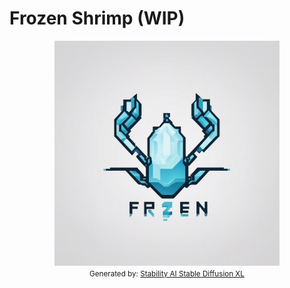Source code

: # Frozen Shrimp (WIP)

<div style="text-align: center;">
    <img src="./docs/frozen-shrimp-stability-stable-dif-xl.png" alt="Frozen Shrimp" width="360"/>
    <div><small>Generated by: <a href="https://stability.ai/stable-diffusion" target="_blank">Stability AI Stable Diffusion XL</a></small></div>
</div>

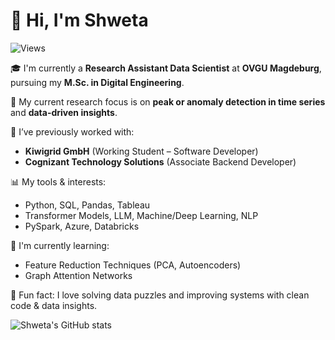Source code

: 
<!--
**shweta27407/shweta27407** is a ✨ _special_ ✨ repository because its `README.md` (this file) appears on your GitHub profile.

Here are some ideas to get you started:

- 🔭 I’m currently working on ...
- 🌱 I’m currently learning ...
- 👯 I’m looking to collaborate on ...
- 🤔 I’m looking for help with ...
- 💬 Ask me about ...
- 📫 How to reach me: ...
- 😄 Pronouns: ...
- ⚡ Fun fact: ...
-->

# 👋 Hi, I'm Shweta

![Views](https://komarev.com/ghpvc/?username=shweta27407&color=yellow)

🎓 I'm currently a **Research Assistant Data Scientist** at **OVGU Magdeburg**, pursuing my **M.Sc. in Digital Engineering**.

🔬 My current research focus is on **peak or anomaly detection in time series** and **data-driven insights**.

💼 I’ve previously worked with:
- **Kiwigrid GmbH** (Working Student – Software Developer)
- **Cognizant Technology Solutions** (Associate Backend Developer)

📊 My tools & interests:
- Python, SQL, Pandas, Tableau
- Transformer Models, LLM, Machine/Deep Learning, NLP
- PySpark, Azure, Databricks

🌱 I'm currently learning:
- Feature Reduction Techniques (PCA, Autoencoders)
- Graph Attention Networks

💬 Fun fact: I love solving data puzzles and improving systems with clean code & data insights.


![Shweta's GitHub stats](https://github-readme-stats.vercel.app/api?username=shweta27407&show_icons=true&theme=radical)

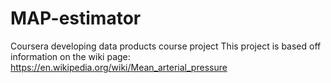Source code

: # MAP-estimator
Coursera developing data products course project
This project is based off information on the wiki page: https://en.wikipedia.org/wiki/Mean_arterial_pressure
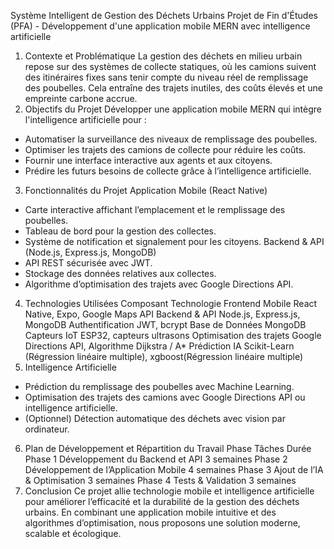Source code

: Système Intelligent de Gestion des Déchets Urbains
Projet de Fin d'Études (PFA) - Développement d'une application mobile MERN avec intelligence artificielle
1. Contexte et Problématique
La gestion des déchets en milieu urbain repose sur des systèmes de collecte statiques, où les camions suivent des itinéraires fixes sans tenir compte du niveau réel de remplissage des poubelles. Cela entraîne des trajets inutiles, des coûts élevés et une empreinte carbone accrue.
2. Objectifs du Projet
Développer une application mobile MERN qui intègre l'intelligence artificielle pour :
- Automatiser la surveillance des niveaux de remplissage des poubelles.
- Optimiser les trajets des camions de collecte pour réduire les coûts.
- Fournir une interface interactive aux agents et aux citoyens.
- Prédire les futurs besoins de collecte grâce à l’intelligence artificielle.
3. Fonctionnalités du Projet
Application Mobile (React Native)
- Carte interactive affichant l’emplacement et le remplissage des poubelles.
- Tableau de bord pour la gestion des collectes.
- Système de notification et signalement pour les citoyens.
Backend & API (Node.js, Express.js, MongoDB)
- API REST sécurisée avec JWT.
- Stockage des données relatives aux collectes.
- Algorithme d’optimisation des trajets avec Google Directions API.
4. Technologies Utilisées
Composant	Technologie
Frontend Mobile	React Native, Expo, Google Maps API
Backend & API	Node.js, Express.js, MongoDB
Authentification	JWT, bcrypt
Base de Données	MongoDB
Capteurs IoT	ESP32, capteurs ultrasons
Optimisation des trajets	Google Directions API, Algorithme Dijkstra / A*
Prédiction IA	Scikit-Learn (Régression linéaire multiple), xgboost(Régression linéaire multiple)
5. Intelligence Artificielle
- Prédiction du remplissage des poubelles avec Machine Learning.
- Optimisation des trajets des camions avec Google Directions API ou intelligence artificielle.
- (Optionnel) Détection automatique des déchets avec vision par ordinateur.
6. Plan de Développement et Répartition du Travail
Phase	Tâches	Durée
Phase 1	Développement du Backend et API	3 semaines
Phase 2	Développement de l’Application Mobile	4 semaines
Phase 3	Ajout de l’IA & Optimisation	3 semaines
Phase 4	Tests & Validation	3 semaines
7. Conclusion
Ce projet allie technologie mobile et intelligence artificielle pour améliorer l’efficacité et la durabilité de la gestion des déchets urbains. En combinant une application mobile intuitive et des algorithmes d’optimisation, nous proposons une solution moderne, scalable et écologique.
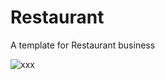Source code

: Restaurant
==========

A template for Restaurant business

![xxx](https://github.com/tahongtrung/html_Restaurant/blob/master/home.png)

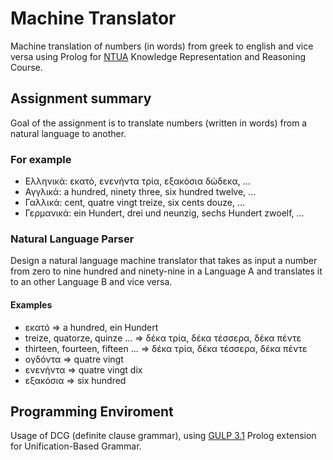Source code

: # Machine Translator

Machine translation of numbers (in words) from greek to english and vice versa using Prolog for [NTUA](http://www.ece.ntua.gr/en) Knowledge Representation and Reasoning Course.

## Assignment summary

Goal of the assignment is to translate numbers (written in words) from a natural language to another.

### For example

* Ελληνικά: εκατό, ενενήντα τρία, εξακόσια δώδεκα, ...
* Αγγλικά: a hundred, ninety three, six hundred twelve, ...
* Γαλλικά: cent, quatre vingt treize, six cents douze, ...
* Γερμανικά: ein Hundert, drei und neunzig, sechs Hundert zwoelf, ...

### Natural Language Parser

Design a natural language machine translator that takes as input a number from zero to nine hundred and ninety-nine in a Language A and translates it to an other Language B and vice versa.

#### Examples

* εκατό => a hundred, ein Hundert
* treize, quatorze, quinze ... => δέκα τρία, δέκα τέσσερα, δέκα πέντε
* thirteen, fourteen, fifteen ... => δέκα τρία, δέκα τέσσερα, δέκα πέντε
* ογδόντα => quatre vingt
* ενενήντα => quatre vingt dix
* εξακόσια => six hundred

## Programming Enviroment

Usage of DCG (definite clause grammar), using [GULP 3.1](http://www.cs.toronto.edu/~dianaz/2501/Parser/gulp3mod.pl) Prolog extension for Unification-Based Grammar.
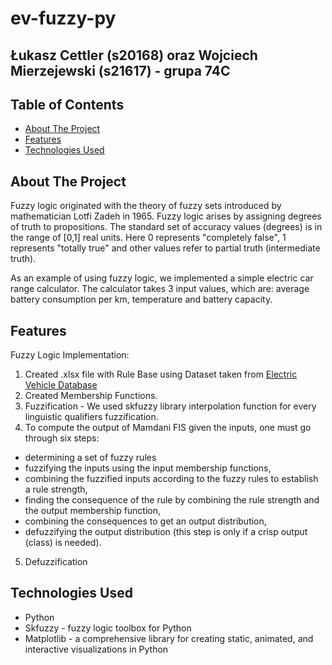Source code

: # ev-fuzzy-py

## Łukasz Cettler (s20168) oraz Wojciech Mierzejewski (s21617) - grupa 74C

<!-- TABLE OF CONTENTS -->
## Table of Contents

* [About The Project](#about-the-project)
* [Features](#features)
* [Technologies Used](#technologies-used)

<!-- ABOUT THE PROJECT -->
## About The Project

Fuzzy logic originated with the theory of fuzzy sets introduced by mathematician Lotfi Zadeh in 1965. Fuzzy logic arises by assigning degrees of truth to propositions. The standard set of accuracy values (degrees) is in the range of [0,1] real units. Here 0 represents "completely false", 1
represents "totally true" and other values refer to partial truth (intermediate truth).

As an example of using fuzzy logic, we implemented a simple electric car range calculator. The calculator takes 3 input values, which are: average battery consumption per km, temperature and battery capacity.


## Features
Fuzzy Logic Implementation:

1. Created .xlsx file with Rule Base using Dataset taken from [Electric Vehicle Database](https://ev-database.org/#sort:path~type~order=.rank~number~desc|range-slider-range:prev~next=0~1200|range-slider-acceleration:prev~next=2~23|range-slider-topspeed:prev~next=110~350|range-slider-battery:prev~next=10~200|range-slider-towweight:prev~next=0~2500|range-slider-fastcharge:prev~next=0~1500|paging:currentPage=0|paging:number=9)
2. Created Membership Functions.
3. Fuzzification - We used skfuzzy library interpolation function for every linguistic qualifiers fuzzification.
4. To compute the output of Mamdani FIS given the inputs, one must go through six steps:
- determining a set of fuzzy rules
- fuzzifying the inputs using the input membership functions,
- combining the fuzzified inputs according to the fuzzy rules to establish a rule strength,
- finding the consequence of the rule by combining the rule strength and the output membership function,
- combining the consequences to get an output distribution,
- defuzzifying the output distribution (this step is only if a crisp output (class) is needed).
5. Defuzzification

## Technologies Used

* Python
* Skfuzzy - fuzzy logic toolbox for Python
* Matplotlib - a comprehensive library for creating static, animated, and interactive visualizations in Python
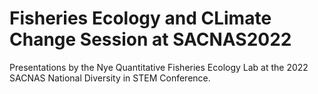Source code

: # Fisheries Ecology and CLimate Change Session at SACNAS2022
Presentations by the Nye Quantitative Fisheries Ecology Lab at the 2022 SACNAS National Diversity in STEM Conference.

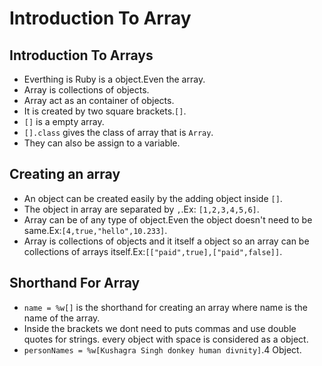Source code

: # Introduction To Array

 ## Introduction To Arrays
  - Everthing is Ruby is a object.Even the array.
  - Array is collections of objects.
  - Array act as an container of objects.
  - It is created by two square brackets.`[]`.
  - `[]` is a empty array.
  - `[].class` gives the class of array that is `Array`.
  - They can also be assign to a variable.

 ## Creating an array
  - An object can be created easily by the adding object inside `[]`.
  - The object in array are separated by `,`.Ex: `[1,2,3,4,5,6]`.
  - Array can be of any type of object.Even the object doesn't need to be same.Ex:`[4,true,"hello",10.233]`.
  - Array is collections of objects and it itself a object so an array can be collections of arrays itself.Ex:`[["paid",true],["paid",false]]`.

 ## Shorthand For Array
  - `name = %w[]` is the shorthand for creating an array where name is the name of the array.
  - Inside the brackets we dont need to puts commas and use double quotes for strings. every object with space is considered as a object.
  - `personNames = %w[Kushagra Singh donkey human divnity]`.4 Object.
------------
Look through the entries above; copy every line holding the string "React".

Application Mobile (React Native)
Frontend Mobile	React Native, Expo, Google Maps API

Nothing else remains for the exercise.